Please copy each line of the records below that holds the word "delete".

(Beginning of RECORDS SHOWN)

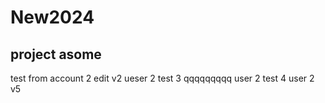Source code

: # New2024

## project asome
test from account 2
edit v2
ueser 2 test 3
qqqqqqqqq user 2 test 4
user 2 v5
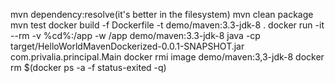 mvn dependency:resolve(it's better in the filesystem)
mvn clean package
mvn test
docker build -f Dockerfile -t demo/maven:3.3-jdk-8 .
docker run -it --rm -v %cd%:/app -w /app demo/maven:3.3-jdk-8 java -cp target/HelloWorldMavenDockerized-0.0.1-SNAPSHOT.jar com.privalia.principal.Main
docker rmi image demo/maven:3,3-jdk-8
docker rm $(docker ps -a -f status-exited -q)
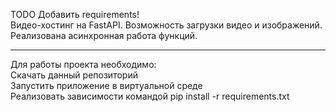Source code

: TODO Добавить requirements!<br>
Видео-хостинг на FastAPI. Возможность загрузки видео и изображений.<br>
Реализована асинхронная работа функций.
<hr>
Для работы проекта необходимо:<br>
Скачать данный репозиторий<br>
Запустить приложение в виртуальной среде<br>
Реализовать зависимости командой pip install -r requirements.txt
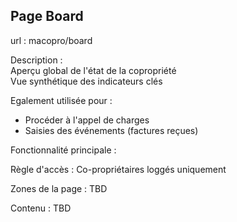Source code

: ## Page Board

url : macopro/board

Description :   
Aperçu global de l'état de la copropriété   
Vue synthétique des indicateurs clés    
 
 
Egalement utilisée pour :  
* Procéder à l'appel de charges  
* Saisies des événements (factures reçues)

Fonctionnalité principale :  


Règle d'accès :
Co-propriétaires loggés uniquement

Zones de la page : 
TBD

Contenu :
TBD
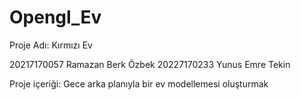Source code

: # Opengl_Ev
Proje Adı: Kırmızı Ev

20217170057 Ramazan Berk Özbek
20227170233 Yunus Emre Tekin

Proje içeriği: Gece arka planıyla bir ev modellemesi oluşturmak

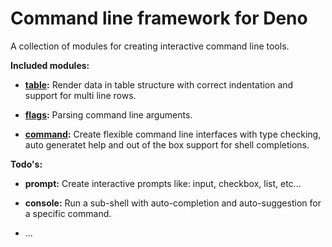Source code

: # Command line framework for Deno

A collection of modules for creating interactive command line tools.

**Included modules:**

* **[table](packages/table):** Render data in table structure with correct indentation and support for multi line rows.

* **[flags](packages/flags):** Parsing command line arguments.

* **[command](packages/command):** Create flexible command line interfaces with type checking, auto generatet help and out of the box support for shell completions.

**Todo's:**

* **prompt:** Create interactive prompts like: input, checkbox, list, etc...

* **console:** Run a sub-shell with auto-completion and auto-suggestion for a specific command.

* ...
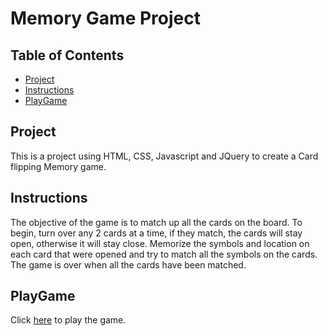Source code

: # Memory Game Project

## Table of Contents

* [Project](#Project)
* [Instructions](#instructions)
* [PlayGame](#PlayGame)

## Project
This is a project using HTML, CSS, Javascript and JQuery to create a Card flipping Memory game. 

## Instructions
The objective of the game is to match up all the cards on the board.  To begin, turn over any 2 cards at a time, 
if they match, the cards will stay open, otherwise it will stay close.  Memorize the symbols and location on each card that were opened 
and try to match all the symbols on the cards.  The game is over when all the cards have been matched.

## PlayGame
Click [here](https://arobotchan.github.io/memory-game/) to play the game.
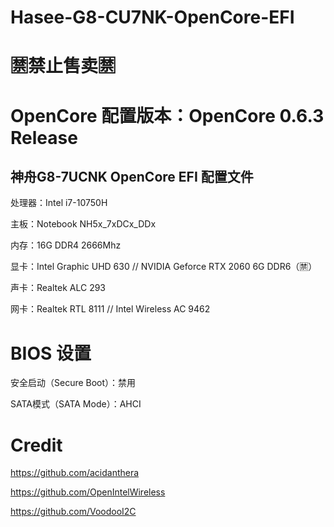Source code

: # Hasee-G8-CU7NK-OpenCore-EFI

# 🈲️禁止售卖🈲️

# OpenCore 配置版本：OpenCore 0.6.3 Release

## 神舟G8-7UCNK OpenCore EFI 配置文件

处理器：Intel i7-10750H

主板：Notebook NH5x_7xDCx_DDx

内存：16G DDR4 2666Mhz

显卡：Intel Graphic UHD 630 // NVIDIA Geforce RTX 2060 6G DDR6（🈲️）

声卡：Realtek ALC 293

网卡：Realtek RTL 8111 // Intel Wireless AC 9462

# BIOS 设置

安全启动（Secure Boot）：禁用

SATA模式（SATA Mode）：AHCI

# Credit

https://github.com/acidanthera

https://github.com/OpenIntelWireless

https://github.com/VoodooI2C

(End of RECORDS SHOWN)
(Beginning of RECORDS SHOWN)

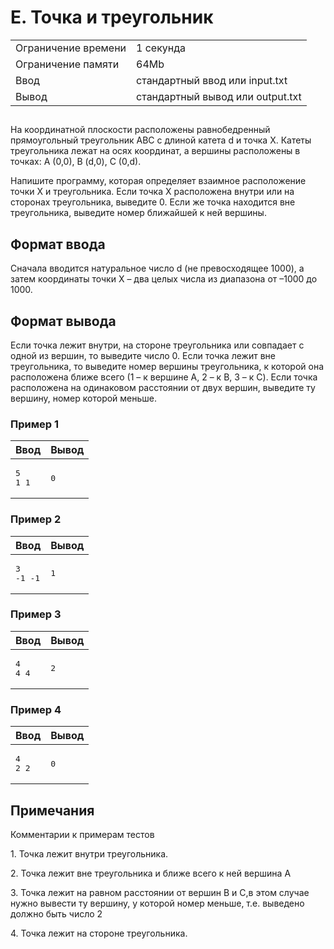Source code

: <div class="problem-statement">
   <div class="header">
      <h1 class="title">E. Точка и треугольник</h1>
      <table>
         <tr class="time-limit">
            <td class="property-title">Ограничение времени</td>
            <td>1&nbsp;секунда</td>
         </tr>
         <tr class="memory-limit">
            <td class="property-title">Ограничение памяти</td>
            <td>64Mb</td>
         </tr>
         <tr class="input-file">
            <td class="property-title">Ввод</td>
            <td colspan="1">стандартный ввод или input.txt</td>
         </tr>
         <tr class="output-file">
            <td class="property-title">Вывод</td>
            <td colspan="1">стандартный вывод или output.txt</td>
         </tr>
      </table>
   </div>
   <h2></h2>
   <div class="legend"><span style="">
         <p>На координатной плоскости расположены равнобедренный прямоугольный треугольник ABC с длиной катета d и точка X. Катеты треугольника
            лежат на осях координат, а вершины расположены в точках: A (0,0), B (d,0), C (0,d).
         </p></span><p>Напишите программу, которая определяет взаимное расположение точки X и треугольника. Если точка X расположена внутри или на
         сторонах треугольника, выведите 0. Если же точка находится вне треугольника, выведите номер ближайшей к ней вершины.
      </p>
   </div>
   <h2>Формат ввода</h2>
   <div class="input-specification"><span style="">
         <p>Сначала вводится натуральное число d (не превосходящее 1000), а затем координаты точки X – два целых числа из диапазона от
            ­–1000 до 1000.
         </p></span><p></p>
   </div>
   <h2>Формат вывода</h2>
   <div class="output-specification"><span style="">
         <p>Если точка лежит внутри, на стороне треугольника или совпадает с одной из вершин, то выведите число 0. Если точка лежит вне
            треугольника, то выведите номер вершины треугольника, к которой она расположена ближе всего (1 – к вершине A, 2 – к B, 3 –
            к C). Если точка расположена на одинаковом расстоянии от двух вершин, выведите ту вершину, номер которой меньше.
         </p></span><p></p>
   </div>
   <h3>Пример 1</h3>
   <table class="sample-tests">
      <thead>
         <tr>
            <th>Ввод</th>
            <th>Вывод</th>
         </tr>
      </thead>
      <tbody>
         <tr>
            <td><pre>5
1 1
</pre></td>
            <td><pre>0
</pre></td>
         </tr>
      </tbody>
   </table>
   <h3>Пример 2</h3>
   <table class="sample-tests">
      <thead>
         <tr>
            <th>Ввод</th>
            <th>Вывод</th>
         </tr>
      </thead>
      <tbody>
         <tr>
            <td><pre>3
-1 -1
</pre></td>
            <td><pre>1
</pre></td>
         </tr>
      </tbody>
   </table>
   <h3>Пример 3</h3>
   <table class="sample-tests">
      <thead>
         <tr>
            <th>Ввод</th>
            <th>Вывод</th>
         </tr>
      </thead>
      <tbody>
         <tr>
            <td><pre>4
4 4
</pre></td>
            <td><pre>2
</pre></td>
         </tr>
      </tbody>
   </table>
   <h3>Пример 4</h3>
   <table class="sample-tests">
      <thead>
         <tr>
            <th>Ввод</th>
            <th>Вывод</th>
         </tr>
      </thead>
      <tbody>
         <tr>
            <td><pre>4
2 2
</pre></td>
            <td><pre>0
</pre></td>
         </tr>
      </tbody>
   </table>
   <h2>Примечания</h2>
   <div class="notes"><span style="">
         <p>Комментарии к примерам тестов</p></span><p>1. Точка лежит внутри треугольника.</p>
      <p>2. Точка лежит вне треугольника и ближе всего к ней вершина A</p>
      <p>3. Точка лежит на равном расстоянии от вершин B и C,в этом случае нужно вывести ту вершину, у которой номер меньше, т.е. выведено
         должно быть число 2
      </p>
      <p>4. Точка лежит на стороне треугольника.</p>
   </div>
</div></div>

(End of RECORDS SHOWN)
(Beginning of RECORDS SHOWN)

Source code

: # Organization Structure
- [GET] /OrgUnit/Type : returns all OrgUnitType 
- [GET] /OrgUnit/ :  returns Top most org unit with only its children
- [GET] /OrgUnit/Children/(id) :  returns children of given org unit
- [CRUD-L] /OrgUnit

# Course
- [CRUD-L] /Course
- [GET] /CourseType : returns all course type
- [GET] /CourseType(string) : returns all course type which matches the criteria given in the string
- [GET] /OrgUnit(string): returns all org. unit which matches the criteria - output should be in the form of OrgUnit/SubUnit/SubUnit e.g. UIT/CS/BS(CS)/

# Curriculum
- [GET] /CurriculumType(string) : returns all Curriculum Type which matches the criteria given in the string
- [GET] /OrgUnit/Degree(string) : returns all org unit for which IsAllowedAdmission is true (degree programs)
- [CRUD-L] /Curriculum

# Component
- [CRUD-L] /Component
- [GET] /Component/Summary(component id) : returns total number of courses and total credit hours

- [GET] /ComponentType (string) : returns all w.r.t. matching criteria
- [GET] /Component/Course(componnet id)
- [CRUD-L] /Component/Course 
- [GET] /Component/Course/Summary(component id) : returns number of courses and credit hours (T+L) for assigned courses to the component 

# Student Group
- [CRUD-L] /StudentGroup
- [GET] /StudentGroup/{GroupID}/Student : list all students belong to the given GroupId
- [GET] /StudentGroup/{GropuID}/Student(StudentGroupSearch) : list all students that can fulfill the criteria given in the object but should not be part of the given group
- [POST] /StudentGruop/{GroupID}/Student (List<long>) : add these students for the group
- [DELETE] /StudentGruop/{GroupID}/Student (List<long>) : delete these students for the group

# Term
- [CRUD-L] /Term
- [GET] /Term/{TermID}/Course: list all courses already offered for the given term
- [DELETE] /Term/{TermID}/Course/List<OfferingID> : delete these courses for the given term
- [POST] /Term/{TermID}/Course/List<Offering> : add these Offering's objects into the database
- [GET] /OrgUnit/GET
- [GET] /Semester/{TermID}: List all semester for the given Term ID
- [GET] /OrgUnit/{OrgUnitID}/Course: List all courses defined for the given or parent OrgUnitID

(End of RECORDS SHOWN)

> WRITTEN ANSWER:
- [DELETE] /StudentGruop/{GroupID}/Student (List<long>) : delete these students for the group
- [DELETE] /Term/{TermID}/Course/List<OfferingID> : delete these courses for the given term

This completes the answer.